When restaurateur I-Miun Liu heard that Chinatown-International District’s iconic Four Seas Restaurant and backroom bar, Dynasty Room, were closing, he saw opportunity. The sprawling Chinese restaurant at 8th and King streets had served generations of customers since the 1960s, but closed in fall 2017 to make way for a new, seven-story affordable housing building. Liu had grown up eating at the restaurant, so he got in touch with the building’s owners and learned the demolition was at least a year or two in the future.
Liu, who owns Oasis Tea Zone, Eastern Cafe, and East Trading Company, had a vision: open a semi-permanent bar in the old restaurant’s lounge and breathe new life into the space for as long as he could. The rent was cheap, and the building’s owners agreed to let him take over. Dynasty Room, which opened last April and won Eater Seattle’s 2018 Bar of the Year, was born.
Perhaps entirely on accident, Liu has managed to capture the zeitgeist of Seattle today—a place where history and modernity are in a constant tug-of-war. Liu has built a gorgeous, temporary tribute to a diverse neighborhood.
Liu brought on cocktail expert Michael Chu as his manager and the two worked tirelessly for two-and-a-half months to open Dynasty Room. They stayed until 3 a.m. most nights, laying new subfloors and flooring, applying new paint, and cleaning the space. They found the old building wasn’t in the best shape — plumbing, structural, and electrical issues were rife — but they loved the history they uncovered. “There’s already so much soul in this place,” Chu says.
“It was like trying to land a plane that’s falling apart,” Liu says.
They repurposed original wood screens and hung them from the bar’s ceilings and refurbished an ornate Chinese wood carving near the back of the bar. They hired Electric Coffin to oversee the interior design, which involves paper lanterns, new lighting, a striking street art-style mural of Seattle, and a massive wolf sculpture that hovers over patrons as they walk through the former restaurant to the dimly-lit bar hiding in the back.
Liu and Chu didn’t let the project’s impermanence bother them. “We never treated it as temporary,” Liu says. “From the beginning, we wanted to take it as far as we could.
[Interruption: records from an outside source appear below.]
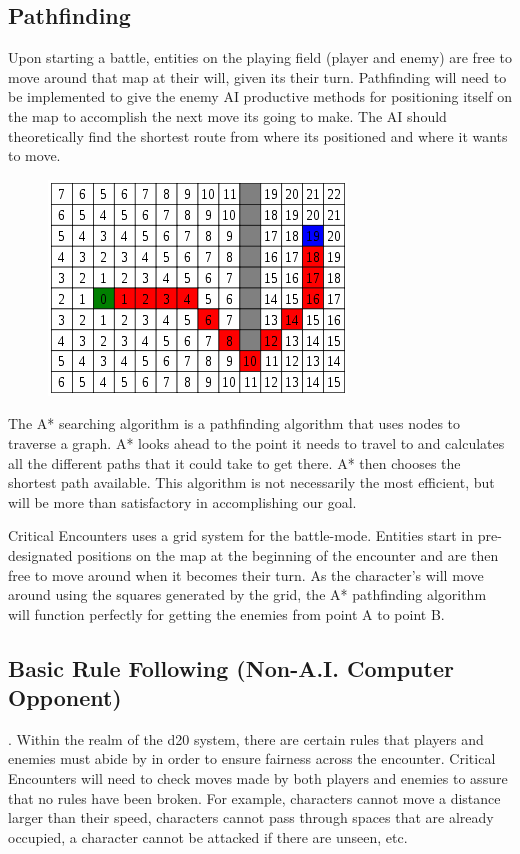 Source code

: \documentclass[12pt,a4paper]{report}
\begin{document}
		\subsection{Pathfinding}
			Upon starting a battle, entities on the playing field (player and enemy) are free to move around that map at their will, given its their turn. Pathfinding will need to be implemented to give the enemy AI productive methods for positioning itself on the map to accomplish the next move its going to make. The AI should theoretically find the shortest route from where its positioned and where it wants to move.
			\begin{figure}
				\includegraphics[scale=0.5]{aStar}
			\end{figure}
			The A* searching algorithm is a pathfinding algorithm that uses nodes to traverse a graph. A* looks ahead to the point it needs to travel to and calculates all the different paths that it could take to get there. A* then chooses the shortest path available. This algorithm is not necessarily the most efficient, but will be more than satisfactory in accomplishing our goal.
			
			Critical Encounters uses a grid system for the battle-mode. Entities start in pre-designated positions on the map at the beginning of the encounter and are then free to move around when it becomes their turn. As the character's will move around using the squares generated by the grid, the A* pathfinding algorithm will function perfectly for getting the enemies from point A to point B.
		\subsection{Basic Rule Following (Non-A.I. Computer Opponent)}.
			Within the realm of the d20 system, there are certain rules that players and enemies must abide by in order to ensure fairness across the encounter. Critical Encounters will need to check moves made by both players and enemies to assure that no rules have been broken. For example, characters cannot move a distance larger than their speed, characters cannot pass through spaces that are already occupied, a character cannot be attacked if there are unseen, etc. 
			
\end{document}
If you think about it, everything has a conclusion to it. No restaurant lasts forever.”
“It’s bittersweet,” Chu says. “But the temporary nature of it let us take more risks with the menu, and with the design.”
For the menu, Chu wanted to pay homage to his upbringing: he’s Chinese and was born in Korea, so he wanted to highlight some of the dishes he grew up with. That means snacks like deep-fried chicken wings with spicy orange sauce, marinated or fried chicken gizzards and hearts, kalbi short ribs, and dok boki—Korean rice and fish cakes in a spicy red sauce. Chu, who also oversees the bar at Liu’s East Trading Company on Capitol Hill, developed a drinks menu that leans on flavors like lemon, ginger, and allspice, with Korean soju and makgeolli pours available, too.
Chu and Liu have prioritized community events, like nonprofit fundraisers, birthdays, bartender and artist pop-ups, panels for minority entrepreneurs, and kung fu movie nights—all in an effort to make the most of the space.
“Some of the most unique projects are the most challenging,” Liu says. “But with a combination of great staff and the neighborhood, we made it happen. People started to support the bar right away. It’s been great to have the community behind it.” Liu says many of his customers reminisce about eating dim sum here—just like Liu once did. He’s rewarded knowing they’re making new memories, sharing one last drink together before the building gets torn down.
For now, Liu says Dynasty Room will likely close by the end of July. People are constantly asking him if he’s planning to relocate, moving the art and the food and the decor somewhere else. But while he may look to open a completely different project elsewhere in the C-ID at some point, Dynasty Room won’t live on. All that history and character simply can’t be replicated or relocated.
“Dynasty Room’s chapter,” he says, “ends here.”